騾馬の顔

 

 ところでこの騾馬という奴は、私には(たとえどんなにいそいでおろうとも)到底たたく気持ちになれない動物なのです――騾馬という奴はその顔つきにも物ごしにも、辛抱強く苦しみにたえておりますという文字が、いささかのてらいもなくありありと書いてあって、それが実に強力に奴のために弁じ立てるので、いつもこちらの腕がにぶるのです。それどころか、どこで出逢った場合でも――町の中でだろうと田舎でだろうと――車を引いていようと荷籠をせおっていようと――自由の身でいようとつながれていようと――必ず何かこちらからやさしい言葉をかけることになります。そうなると言葉は言葉を生む道理ですから(向こうもこちら同然に格別の用を持たぬ時ですと)――私は奴を相手に会話を始めてしまうのが通例なのです。
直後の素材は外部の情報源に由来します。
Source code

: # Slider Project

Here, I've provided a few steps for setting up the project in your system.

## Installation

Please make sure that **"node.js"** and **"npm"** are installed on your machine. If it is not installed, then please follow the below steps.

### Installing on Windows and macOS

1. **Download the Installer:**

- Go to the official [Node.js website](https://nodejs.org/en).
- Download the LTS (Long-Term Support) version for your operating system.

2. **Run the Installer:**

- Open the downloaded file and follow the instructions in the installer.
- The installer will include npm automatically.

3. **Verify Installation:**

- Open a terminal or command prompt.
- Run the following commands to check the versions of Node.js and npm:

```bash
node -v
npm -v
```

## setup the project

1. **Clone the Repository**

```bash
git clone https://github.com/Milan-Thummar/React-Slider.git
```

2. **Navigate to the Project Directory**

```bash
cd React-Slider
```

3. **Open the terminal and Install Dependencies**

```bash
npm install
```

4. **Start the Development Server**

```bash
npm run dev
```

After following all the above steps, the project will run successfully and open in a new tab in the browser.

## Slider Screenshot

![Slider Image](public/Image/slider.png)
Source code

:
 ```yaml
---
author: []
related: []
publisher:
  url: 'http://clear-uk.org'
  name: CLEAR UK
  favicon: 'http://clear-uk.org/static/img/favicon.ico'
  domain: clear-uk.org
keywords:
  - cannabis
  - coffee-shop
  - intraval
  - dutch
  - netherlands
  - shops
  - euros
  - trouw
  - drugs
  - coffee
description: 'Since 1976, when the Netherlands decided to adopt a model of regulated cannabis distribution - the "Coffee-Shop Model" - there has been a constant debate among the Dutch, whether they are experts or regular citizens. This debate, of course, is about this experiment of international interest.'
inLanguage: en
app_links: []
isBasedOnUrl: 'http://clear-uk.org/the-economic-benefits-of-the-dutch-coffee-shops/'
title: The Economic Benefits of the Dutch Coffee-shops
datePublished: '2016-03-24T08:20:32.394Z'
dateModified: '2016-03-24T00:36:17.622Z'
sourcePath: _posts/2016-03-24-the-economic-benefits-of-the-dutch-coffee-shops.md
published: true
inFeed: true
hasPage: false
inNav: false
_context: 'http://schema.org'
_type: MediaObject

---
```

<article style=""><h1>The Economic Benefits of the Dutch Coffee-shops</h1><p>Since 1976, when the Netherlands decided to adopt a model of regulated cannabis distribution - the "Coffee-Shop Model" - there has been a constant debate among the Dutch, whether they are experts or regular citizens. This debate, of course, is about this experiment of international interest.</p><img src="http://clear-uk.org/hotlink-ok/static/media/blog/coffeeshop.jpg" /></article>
私の想像力は、奴の顔に刻まれた皺の工合をたよりに奴の応答する言葉をこしらえあげるのですが――またそのようなでっち上げた応答だけではまだるっこしくて意がつくせない折などは――私の心から奴の心に乗り移って、こういう場合なら騾馬としてどう考えるのが人間に劣らず一番自然なのかを察してやるのですが、そういう時くらい私の想像力が活溌に働くことはほかには絶えてないのです。[中略]
 ところが騾馬が相手ですと、私はいつまででも話ができるのです。(『トリストラム・シャンディ 下巻』 92-94)

 顔を読んで言葉を紡ぐ。顔に刻まれた皺を「文字」として解釈する。頁と顔。騾馬の顔の皺と文字。
 騾馬の気持ちになるというのと、神が「降りてくる」のはよく似ている。